秋吉理香子の作品を読むのはこれで3冊目。
1冊目、2冊目が気に入ったから3冊目を読んでみた…と言う訳ではなくて、図書館でなんとなくジャケ借り。
耽美な表紙はロマンティックなタイトルから「もしかして、ゴシックホラー?」と予想した。
鏡じかけの夢
- ヴェネツィアから流れ着いた一枚の鏡。その鏡は持ち主の願いを現実のものにすると言い伝えられていた。
- 脳病院に身を置く奥様と看護婦。昔気質な鏡研ぎ職人と美青年。人気舞台女優と財界の黒幕当、鏡は次々と持ち主を変えて渡り歩く…
感想
内容はほぼ予想通りのゴシックホラーだった。
好きな人は好きだと思うけれど、普通のミステリを読みたい人は辞めておいた方が良いと思う。
個人的にはそこそこ面白かったのだけど、いかんせん少女漫画をノベライズ化したような作風なので、ガチもののミステリファン、ホラーファンには物足りない気がする。
漫画の話を引き合いに出して恐縮だけど、この作品の雰囲気は往年の名作少女漫画『悪魔の花嫁』そのものだった。
連作短編形式だけど、1つ1つの物語はそれぞれに完結していて場所も時代も微妙に違う。
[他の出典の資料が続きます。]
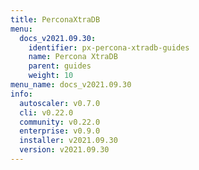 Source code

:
 ```yaml
---
title: PerconaXtraDB
menu:
  docs_v2021.09.30:
    identifier: px-percona-xtradb-guides
    name: Percona XtraDB
    parent: guides
    weight: 10
menu_name: docs_v2021.09.30
info:
  autoscaler: v0.7.0
  cli: v0.22.0
  community: v0.22.0
  enterprise: v0.9.0
  installer: v2021.09.30
  version: v2021.09.30
---
```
どれもこれもが耽美な感じで「あしべゆうほにコミカライズして欲しい」と思ってしまった。
『悪魔の花嫁』の漫画が流行した時期は女の子達の間でホラー漫画がちょっとしたブームだった。
ホラーと言っても色々なジャンルがある訳だけど、当時の女の子達に人気だったのはお金持ちが出てきたり、外国が舞台だったりする「ちょっぴり耽美でロマンティックなホラー」だったように思う。
「ああ…分かる」とうなずいてくれた人は、きっと松本洋子とか好きだったのではなかろうか。
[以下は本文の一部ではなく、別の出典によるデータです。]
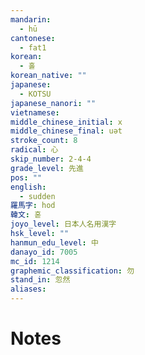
 ```yaml
---
mandarin:
  - hū
cantonese:
  - fat1
korean:
  - 홀
korean_native: ""
japanese:
  - KOTSU
japanese_nanori: ""
vietnamese:
middle_chinese_initial: x
middle_chinese_final: uət
stroke_count: 8
radical: 心
skip_number: 2-4-4
grade_level: 先進
pos: ""
english:
  - sudden
羅馬字: hod
韓文: 혿
joyo_level: 日本人名用漢字
hsk_level: ""
hanmun_edu_level: 中
danayo_id: 7005
mc_id: 1214
graphemic_classification: 勿
stand_in: 忽然
aliases:
---
```


# Notes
連作短編形式でどの作品も耽美な雰囲気でテーマは愛憎。「愛ゆえに…」みたいな話ばかりなので、少女漫画のノリが苦手な紳士達にはついていけない世界だと思う。私はかなり好きだけど「少女漫画ちっくだなぁ」とは思った。大人の読み物として読むには少しキツイ。
前回読んだ『婚活中毒』や最初に読んだ『聖母』とは雰囲気が全然違っているので、この作家さんの作風がイマイチ掴めていないのだけど「他の作品はどんな感じなんだろう?」と興味を持ったので、気が向いたら他の作品もチャレンジしたい。